Saved entries
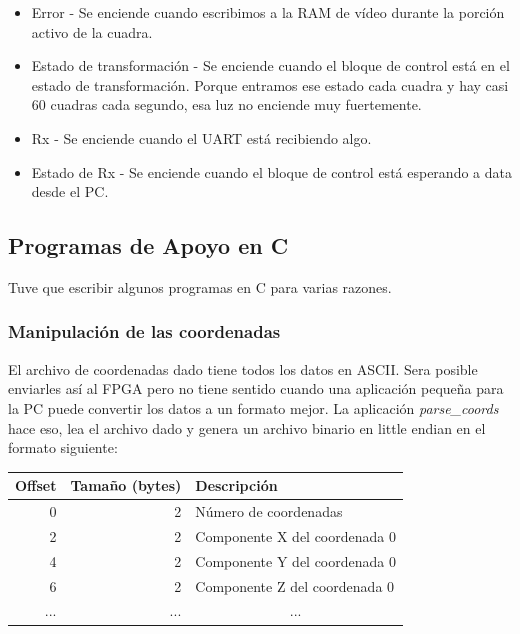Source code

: \documentclass[a4paper]{article}
\begin{document}
\begin{itemize}[noitemsep]
\item Error - Se enciende cuando escribimos a la RAM de vídeo durante la porción activo de la cuadra.
\item Estado de transformación - Se enciende cuando el bloque de control está en el estado de transformación. Porque entramos ese estado cada cuadra y hay casi 60 cuadras cada segundo, esa luz no enciende muy fuertemente.
\item Rx - Se enciende cuando el UART está recibiendo algo.
\item Estado de Rx - Se enciende cuando el bloque de control está esperando a data desde el PC.
\end{itemize}

\subsection {Programas de Apoyo en C}

Tuve que escribir algunos programas en C para varias razones.

\subsubsection{Manipulación de las coordenadas}

El archivo de coordenadas dado tiene todos los datos en ASCII. Sera posible enviarles así al FPGA pero no tiene sentido cuando una aplicación pequeña para la PC puede convertir los datos a un formato mejor. La aplicación \textit{parse\_coords} hace eso, lea el archivo dado y genera un archivo binario en little endian en el formato siguiente: \\

\begin{tabular}{ | r | r | l | } \hline
\textbf{Offset} & \textbf{Tamaño (bytes)} & \textbf{Descripción} \\ \hline
0 & 2 & Número de coordenadas \\
2 & 2 & Componente X del coordenada 0 \\
4 & 2 & Componente Y del coordenada 0 \\
6 & 2 & Componente Z del coordenada 0 \\
\multicolumn{1}{|r|}{...} & \multicolumn{1}{|r|}{...} & \multicolumn{1}{|c|}{...} \\ \hline
\end{tabular} \\
\end{document}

WORK INSTRUCTIONS: Each line in which the string "Estado" is found must be copied from the data.

RESULT FOR THIS EXERCISE:
\item Estado de transformación - Se enciende cuando el bloque de control está en el estado de transformación. Porque entramos ese estado cada cuadra y hay casi 60 cuadras cada segundo, esa luz no enciende muy fuertemente.
\item Estado de Rx - Se enciende cuando el bloque de control está esperando a data desde el PC.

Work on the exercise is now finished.